• What you need to do: Please quote exactly the lines below from the line containing "tests 单测样例 |" to the line containing "and format csv-type", both lines included, and nothing else.

• Entries taken from a collection:
........

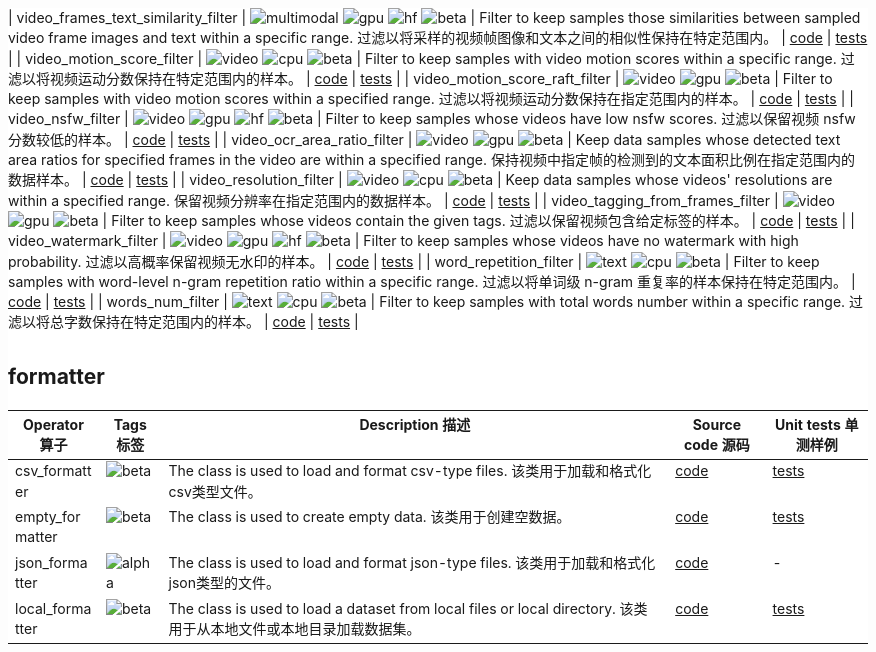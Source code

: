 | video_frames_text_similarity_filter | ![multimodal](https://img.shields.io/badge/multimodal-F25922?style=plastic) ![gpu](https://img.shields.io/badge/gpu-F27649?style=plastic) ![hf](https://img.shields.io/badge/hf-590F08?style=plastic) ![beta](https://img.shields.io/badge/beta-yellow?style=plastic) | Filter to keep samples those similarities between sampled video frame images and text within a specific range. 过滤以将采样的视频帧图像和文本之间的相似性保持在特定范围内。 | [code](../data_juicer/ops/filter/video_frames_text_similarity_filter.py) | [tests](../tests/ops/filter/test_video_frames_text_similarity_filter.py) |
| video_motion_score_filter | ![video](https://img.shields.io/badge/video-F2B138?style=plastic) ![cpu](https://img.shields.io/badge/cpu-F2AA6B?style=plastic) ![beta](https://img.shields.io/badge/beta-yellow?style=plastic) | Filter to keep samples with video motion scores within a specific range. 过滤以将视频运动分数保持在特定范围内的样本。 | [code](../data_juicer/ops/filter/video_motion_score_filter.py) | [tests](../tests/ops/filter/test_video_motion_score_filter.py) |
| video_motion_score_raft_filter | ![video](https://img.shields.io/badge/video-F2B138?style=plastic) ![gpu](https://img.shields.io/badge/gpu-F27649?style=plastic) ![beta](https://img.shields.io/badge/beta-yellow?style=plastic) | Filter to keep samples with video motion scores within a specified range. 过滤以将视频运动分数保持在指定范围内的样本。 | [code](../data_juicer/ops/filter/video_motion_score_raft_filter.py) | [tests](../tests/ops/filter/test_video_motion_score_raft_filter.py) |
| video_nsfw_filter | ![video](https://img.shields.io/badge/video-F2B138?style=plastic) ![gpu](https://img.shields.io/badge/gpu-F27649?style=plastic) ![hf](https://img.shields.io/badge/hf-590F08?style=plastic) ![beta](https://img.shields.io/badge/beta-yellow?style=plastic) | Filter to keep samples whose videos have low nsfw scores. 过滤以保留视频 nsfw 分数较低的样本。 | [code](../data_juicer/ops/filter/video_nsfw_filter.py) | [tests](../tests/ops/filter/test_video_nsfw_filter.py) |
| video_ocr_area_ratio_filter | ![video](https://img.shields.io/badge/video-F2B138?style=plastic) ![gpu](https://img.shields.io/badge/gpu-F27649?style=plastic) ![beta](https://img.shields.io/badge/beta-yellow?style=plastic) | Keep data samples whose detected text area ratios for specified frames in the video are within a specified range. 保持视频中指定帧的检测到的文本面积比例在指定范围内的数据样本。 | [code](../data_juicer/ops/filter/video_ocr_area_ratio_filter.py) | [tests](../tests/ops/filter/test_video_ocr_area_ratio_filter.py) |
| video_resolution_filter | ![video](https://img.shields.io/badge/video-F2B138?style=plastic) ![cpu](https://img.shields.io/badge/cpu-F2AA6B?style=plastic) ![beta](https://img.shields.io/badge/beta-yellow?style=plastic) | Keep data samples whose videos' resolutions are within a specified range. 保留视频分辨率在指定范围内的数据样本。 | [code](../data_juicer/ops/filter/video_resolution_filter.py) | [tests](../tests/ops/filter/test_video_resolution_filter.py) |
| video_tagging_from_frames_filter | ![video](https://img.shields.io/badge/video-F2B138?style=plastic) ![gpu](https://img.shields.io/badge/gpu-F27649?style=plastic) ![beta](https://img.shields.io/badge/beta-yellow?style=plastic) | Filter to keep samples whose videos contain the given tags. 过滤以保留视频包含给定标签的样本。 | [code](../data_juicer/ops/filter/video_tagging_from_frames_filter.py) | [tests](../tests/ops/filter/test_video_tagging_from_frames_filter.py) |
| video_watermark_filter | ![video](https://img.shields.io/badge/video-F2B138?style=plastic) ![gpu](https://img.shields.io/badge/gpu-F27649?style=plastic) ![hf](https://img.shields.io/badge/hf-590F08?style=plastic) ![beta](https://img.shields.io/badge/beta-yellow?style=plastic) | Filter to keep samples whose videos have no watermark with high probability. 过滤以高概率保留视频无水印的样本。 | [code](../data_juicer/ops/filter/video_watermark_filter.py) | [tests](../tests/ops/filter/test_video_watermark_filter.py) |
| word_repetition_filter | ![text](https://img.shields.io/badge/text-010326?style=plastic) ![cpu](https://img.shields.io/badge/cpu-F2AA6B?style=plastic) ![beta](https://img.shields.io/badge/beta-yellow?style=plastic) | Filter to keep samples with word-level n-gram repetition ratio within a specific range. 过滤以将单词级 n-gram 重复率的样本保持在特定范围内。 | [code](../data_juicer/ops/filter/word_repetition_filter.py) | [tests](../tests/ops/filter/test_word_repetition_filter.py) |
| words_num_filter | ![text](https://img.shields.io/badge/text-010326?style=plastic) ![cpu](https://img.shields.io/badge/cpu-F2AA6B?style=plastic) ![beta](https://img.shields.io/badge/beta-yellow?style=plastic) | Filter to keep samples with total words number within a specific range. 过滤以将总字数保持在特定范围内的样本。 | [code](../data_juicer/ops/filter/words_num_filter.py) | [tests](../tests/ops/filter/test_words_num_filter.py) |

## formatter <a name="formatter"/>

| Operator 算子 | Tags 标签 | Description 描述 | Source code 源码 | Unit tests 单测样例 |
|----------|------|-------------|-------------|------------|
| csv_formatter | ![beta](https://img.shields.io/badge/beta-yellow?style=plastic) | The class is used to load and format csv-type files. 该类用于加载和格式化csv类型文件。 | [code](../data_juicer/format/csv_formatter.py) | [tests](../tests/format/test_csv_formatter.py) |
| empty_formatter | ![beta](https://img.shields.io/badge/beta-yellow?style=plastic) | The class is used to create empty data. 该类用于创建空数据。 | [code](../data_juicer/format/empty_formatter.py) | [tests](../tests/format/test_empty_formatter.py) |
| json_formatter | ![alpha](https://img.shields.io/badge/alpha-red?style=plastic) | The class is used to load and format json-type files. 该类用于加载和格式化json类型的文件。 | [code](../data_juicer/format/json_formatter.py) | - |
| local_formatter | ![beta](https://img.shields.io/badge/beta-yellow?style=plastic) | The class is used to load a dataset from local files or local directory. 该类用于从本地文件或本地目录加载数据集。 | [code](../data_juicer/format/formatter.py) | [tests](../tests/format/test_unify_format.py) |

........

• Result:
| Operator 算子 | Tags 标签 | Description 描述 | Source code 源码 | Unit tests 单测样例 |
|----------|------|-------------|-------------|------------|
| csv_formatter | ![beta](https://img.shields.io/badge/beta-yellow?style=plastic) | The class is used to load and format csv-type files. 该类用于加载和格式化csv类型文件。 | [code](../data_juicer/format/csv_formatter.py) | [tests](../tests/format/test_csv_formatter.py) |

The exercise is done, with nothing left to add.